Exercise aim:
From the line containing "# Repository structure" down to the line containing "## data exploration" in the records below, reproduce every line exactly, ends included, and omit all others.

Materials provided:
◆ ◆ ◆ ◆

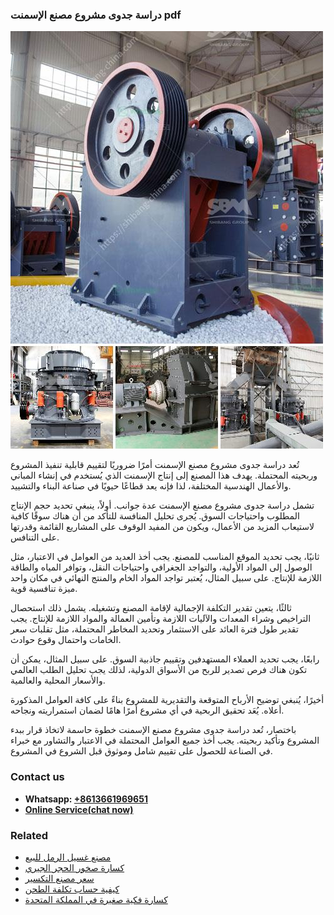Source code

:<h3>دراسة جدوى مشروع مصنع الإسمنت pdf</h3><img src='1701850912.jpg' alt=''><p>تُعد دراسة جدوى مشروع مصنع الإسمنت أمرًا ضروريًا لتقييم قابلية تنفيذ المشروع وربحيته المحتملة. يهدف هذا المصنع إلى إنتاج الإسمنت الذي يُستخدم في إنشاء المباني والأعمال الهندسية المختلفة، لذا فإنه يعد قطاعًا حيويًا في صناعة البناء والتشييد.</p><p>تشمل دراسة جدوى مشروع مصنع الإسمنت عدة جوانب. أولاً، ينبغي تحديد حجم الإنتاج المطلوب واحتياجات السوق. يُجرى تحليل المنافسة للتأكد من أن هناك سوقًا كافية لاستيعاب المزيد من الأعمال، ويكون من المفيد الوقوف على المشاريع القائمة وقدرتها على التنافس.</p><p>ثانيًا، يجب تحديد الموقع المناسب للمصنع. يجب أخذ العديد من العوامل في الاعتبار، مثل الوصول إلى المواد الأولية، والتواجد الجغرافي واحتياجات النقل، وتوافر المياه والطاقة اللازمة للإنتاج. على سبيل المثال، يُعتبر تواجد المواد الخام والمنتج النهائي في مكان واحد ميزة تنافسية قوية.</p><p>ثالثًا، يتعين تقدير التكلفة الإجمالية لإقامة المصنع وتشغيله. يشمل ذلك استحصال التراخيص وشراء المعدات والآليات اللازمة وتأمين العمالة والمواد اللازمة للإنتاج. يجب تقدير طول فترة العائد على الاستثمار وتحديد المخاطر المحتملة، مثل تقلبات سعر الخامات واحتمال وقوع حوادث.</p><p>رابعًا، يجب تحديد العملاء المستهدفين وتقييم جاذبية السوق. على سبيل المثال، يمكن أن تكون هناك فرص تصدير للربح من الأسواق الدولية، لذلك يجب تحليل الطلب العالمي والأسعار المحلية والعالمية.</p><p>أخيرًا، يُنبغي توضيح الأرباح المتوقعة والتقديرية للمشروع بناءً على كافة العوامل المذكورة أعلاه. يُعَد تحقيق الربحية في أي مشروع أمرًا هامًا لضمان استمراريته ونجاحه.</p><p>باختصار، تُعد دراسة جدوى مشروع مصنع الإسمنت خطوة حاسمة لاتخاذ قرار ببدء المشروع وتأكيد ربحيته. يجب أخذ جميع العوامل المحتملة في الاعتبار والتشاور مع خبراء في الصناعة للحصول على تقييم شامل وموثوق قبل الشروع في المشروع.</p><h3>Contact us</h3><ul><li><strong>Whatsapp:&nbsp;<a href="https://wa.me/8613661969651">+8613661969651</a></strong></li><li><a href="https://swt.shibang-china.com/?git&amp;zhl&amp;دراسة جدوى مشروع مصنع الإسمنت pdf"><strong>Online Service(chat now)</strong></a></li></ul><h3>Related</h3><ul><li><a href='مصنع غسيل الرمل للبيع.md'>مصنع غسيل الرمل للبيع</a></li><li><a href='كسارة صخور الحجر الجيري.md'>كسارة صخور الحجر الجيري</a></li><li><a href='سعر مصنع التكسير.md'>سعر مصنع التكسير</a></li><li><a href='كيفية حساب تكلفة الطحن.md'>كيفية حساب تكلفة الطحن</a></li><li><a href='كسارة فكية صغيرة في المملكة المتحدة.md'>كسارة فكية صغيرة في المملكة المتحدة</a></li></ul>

◆ ◆ ◆ ◆

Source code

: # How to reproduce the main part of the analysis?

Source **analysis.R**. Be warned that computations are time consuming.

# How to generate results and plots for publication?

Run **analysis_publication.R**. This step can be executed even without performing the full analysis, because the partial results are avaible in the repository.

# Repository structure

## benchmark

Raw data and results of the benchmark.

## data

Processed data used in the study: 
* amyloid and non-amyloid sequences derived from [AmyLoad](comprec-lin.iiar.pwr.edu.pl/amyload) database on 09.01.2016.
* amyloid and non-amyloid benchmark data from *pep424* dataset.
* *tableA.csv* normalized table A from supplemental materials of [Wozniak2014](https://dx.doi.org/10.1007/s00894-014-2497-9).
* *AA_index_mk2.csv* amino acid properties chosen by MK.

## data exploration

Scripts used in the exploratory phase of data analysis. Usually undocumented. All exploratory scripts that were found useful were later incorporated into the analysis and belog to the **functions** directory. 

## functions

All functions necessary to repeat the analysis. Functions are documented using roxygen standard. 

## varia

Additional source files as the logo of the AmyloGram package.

◆ ◆ ◆ ◆

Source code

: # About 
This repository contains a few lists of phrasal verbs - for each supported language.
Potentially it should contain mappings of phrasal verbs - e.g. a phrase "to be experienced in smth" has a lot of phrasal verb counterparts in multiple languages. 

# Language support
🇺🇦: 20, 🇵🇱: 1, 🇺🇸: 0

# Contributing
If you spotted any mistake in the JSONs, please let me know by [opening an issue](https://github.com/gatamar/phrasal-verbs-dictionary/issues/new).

◆ ◆ ◆ ◆

Problem solution:
# Repository structure

## benchmark

Raw data and results of the benchmark.

## data

Processed data used in the study: 
* amyloid and non-amyloid sequences derived from [AmyLoad](comprec-lin.iiar.pwr.edu.pl/amyload) database on 09.01.2016.
* amyloid and non-amyloid benchmark data from *pep424* dataset.
* *tableA.csv* normalized table A from supplemental materials of [Wozniak2014](https://dx.doi.org/10.1007/s00894-014-2497-9).
* *AA_index_mk2.csv* amino acid properties chosen by MK.

## data exploration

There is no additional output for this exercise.